Investors seldom worry about the side of a proposition that they can see; what they want to get a look at is the side that's out of sight. The bugs always snuggle down on the under side of the stone.
Just think about the so-called best years posted by companies like Enron or WorldCom. These were the same years when these companies reportedly awarded pay and incentive increases, and swelled up their numbers. It took the world a while, to wake up to what had happened, and years to get over feeling as if there was sand in their eyes when they compared the actual results to what had be reported. An optimist is as bad as a drunkard when he comes to figure up results in business--he sees double. Though it is true investors like optimists to get results, they use pessimists to figure out and analyze them.
Whoever said you can't make a silk purse out of a sow's ear obviously wasn't in the meat packing business. You can make the purse and you can fill it, too, from the same animal. What you can't do is to load up a business plan with moonshine or financial statements with wind, and get anything more substantial than a moonlight sail toward bankruptcy.

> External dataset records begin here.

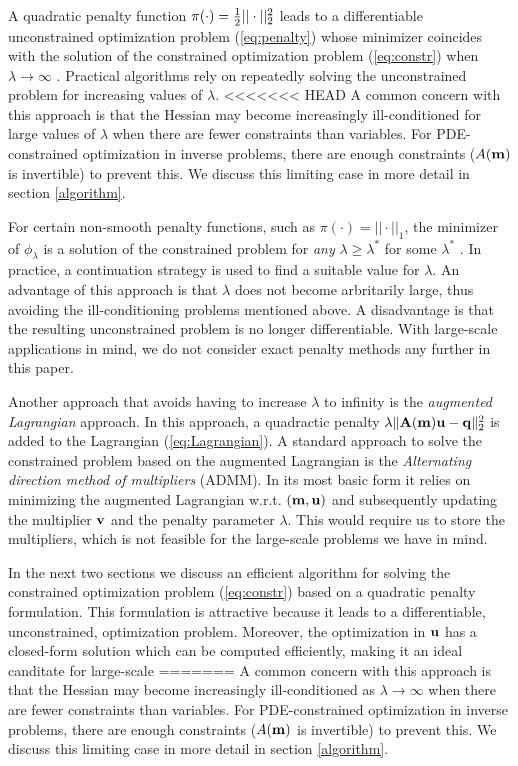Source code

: \documentclass{iopart}
\begin{document}
{A quadratic penalty function $\pi(\cdot) = {\textstyle\frac{1}{2}}||\cdot||_2^2$ leads to a differentiable unconstrained optimization problem (\ref{eq:penalty}) whose minimizer coincides with the solution of the constrained optimization problem (\ref{eq:constr}) when $\lambda \rightarrow \infty$ \cite[Thm. 17.1]{Nocedal}. Practical algorithms rely on repeatedly solving the unconstrained problem for increasing values of $\lambda$.
<<<<<<< HEAD
A common concern with this approach is that the Hessian may become increasingly ill-conditioned for large values of $\lambda$ when there are fewer constraints than variables. For PDE-constrained optimization in inverse problems, there are enough constraints ($A(\mathbf{m})$ is invertible) to prevent this. We discuss this limiting case in more detail in section \ref{algorithm}.

For certain non-smooth penalty functions, such as $\pi(\cdot) = ||\cdot||_1$, the minimizer of $\phi_{\lambda}$ is a solution of the constrained problem for \emph{any} $\lambda \geq \lambda^*$ for some $\lambda^*$ \cite[Thm. 17.3]{Nocedal}. In practice, a continuation strategy is used to find a suitable value for $\lambda$. An advantage of this approach is that $\lambda$ does not become arbritarily large, thus avoiding the ill-conditioning problems mentioned above. A disadvantage is that the resulting unconstrained problem is no longer differentiable. With large-scale applications in mind, we do not consider exact penalty methods any further in this paper.

Another approach that avoids having to increase $\lambda$ to infinity is the \emph{augmented Lagrangian} approach. In this approach, a quadractic penalty $\lambda\|\mathbf{A}(\mathbf{m})\mathbf{u} - \mathbf{q}\|_2^2$ is added to the Lagrangian (\ref{eq:Lagrangian}). A standard approach to solve the constrained problem based on the augmented Lagrangian is the \emph{Alternating direction method of multipliers} (ADMM). In its most basic form it relies on minimizing the augmented Lagrangian w.r.t. $(\mathbf{m}, \mathbf{u})$ and subsequently updating the multiplier $\mathbf{v}$ and the penalty parameter $\lambda$. This would require us to store the multipliers, which is not feasible for the large-scale problems we have in mind.

In the next two sections we discuss an efficient algorithm for solving the constrained optimization problem (\ref{eq:constr}) based on a quadratic penalty formulation. This formulation is attractive because it leads to a differentiable, unconstrained, optimization problem. Moreover, the optimization in $\mathbf{u}$ has a closed-form solution which can be computed efficiently, making it an ideal canditate for large-scale
=======
A common concern with this approach is that the Hessian may become increasingly ill-conditioned as $\lambda\rightarrow\infty$ when there are fewer constraints than variables. For PDE-constrained optimization in inverse problems, there are enough constraints ($A(\mathbf{m})$ is invertible) to prevent this. We discuss this limiting case in more detail in section \ref{algorithm}.

}
\end{document}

The kittens of a wildcat are wildcats, and there's no use counting on them being angoras.
After investors go through your business plan, listen to the management presentation, and conduct their due diligence, they'll deduct a little more from your figures just for luck--bad luck. That's the only sort of luck investors can afford to include in their calculations.
To minimize deductions, learn to prepare a strong case for your business based on hard, factual evidence…the kind of evidence that earns confidence and trust.